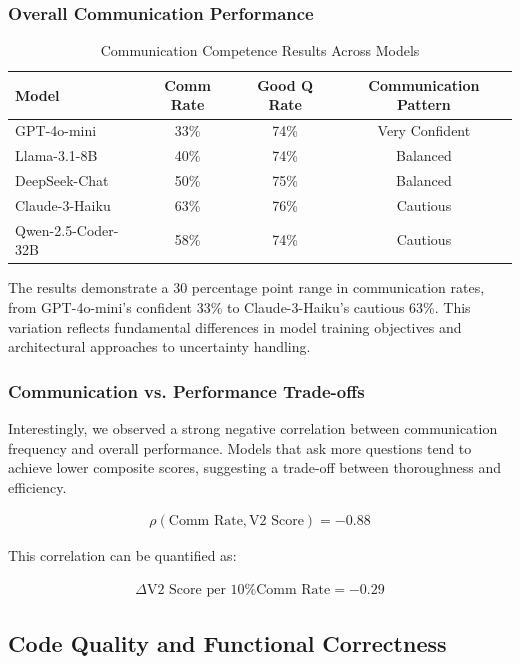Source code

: \documentclass[conference]{IEEEtran}
\begin{document}
\subsubsection{Overall Communication Performance}

\begin{table}[ht]
\centering
\caption{Communication Competence Results Across Models}
\begin{tabular}{lccc}
\toprule
\textbf{Model} & \textbf{Comm Rate} & \textbf{Good Q Rate} & \textbf{Communication Pattern} \\
\midrule
GPT-4o-mini & 33\% & 74\% & Very Confident \\
Llama-3.1-8B & 40\% & 74\% & Balanced \\
DeepSeek-Chat & 50\% & 75\% & Balanced \\
Claude-3-Haiku & 63\% & 76\% & Cautious \\
Qwen-2.5-Coder-32B & 58\% & 74\% & Cautious \\
\bottomrule
\end{tabular}
\label{tab:communication_results}
\end{table}

The results demonstrate a 30 percentage point range in communication rates, from GPT-4o-mini's confident 33\% to Claude-3-Haiku's cautious 63\%. This variation reflects fundamental differences in model training objectives and architectural approaches to uncertainty handling.

\subsubsection{Communication vs. Performance Trade-offs}

Interestingly, we observed a strong negative correlation between communication frequency and overall performance. Models that ask more questions tend to achieve lower composite scores, suggesting a trade-off between thoroughness and efficiency.

\begin{align}
\rho(\text{Comm Rate}, \text{V2 Score}) = -0.88
\end{align}

This correlation can be quantified as:

\begin{align}
\Delta \text{V2 Score per 10\% Comm Rate} = -0.29
\end{align}

\subsection{Code Quality and Functional Correctness}
\end{document}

# # # # #

— Exercise —
Repeat all entries exactly, pictures excluded.

— Solution to this exercise —
Source code

: \documentclass[conference]{IEEEtran}
\begin{document}
\subsubsection{Overall Communication Performance}

\begin{table}[ht]
\centering
\caption{Communication Competence Results Across Models}
\begin{tabular}{lccc}
\toprule
\textbf{Model} & \textbf{Comm Rate} & \textbf{Good Q Rate} & \textbf{Communication Pattern} \\
\midrule
GPT-4o-mini & 33\% & 74\% & Very Confident \\
Llama-3.1-8B & 40\% & 74\% & Balanced \\
DeepSeek-Chat & 50\% & 75\% & Balanced \\
Claude-3-Haiku & 63\% & 76\% & Cautious \\
Qwen-2.5-Coder-32B & 58\% & 74\% & Cautious \\
\bottomrule
\end{tabular}
\label{tab:communication_results}
\end{table}

The results demonstrate a 30 percentage point range in communication rates, from GPT-4o-mini's confident 33\% to Claude-3-Haiku's cautious 63\%. This variation reflects fundamental differences in model training objectives and architectural approaches to uncertainty handling.

\subsubsection{Communication vs. Performance Trade-offs}

Interestingly, we observed a strong negative correlation between communication frequency and overall performance. Models that ask more questions tend to achieve lower composite scores, suggesting a trade-off between thoroughness and efficiency.

\begin{align}
\rho(\text{Comm Rate}, \text{V2 Score}) = -0.88
\end{align}

This correlation can be quantified as:

\begin{align}
\Delta \text{V2 Score per 10\% Comm Rate} = -0.29
\end{align}

\subsection{Code Quality and Functional Correctness}
\end{document}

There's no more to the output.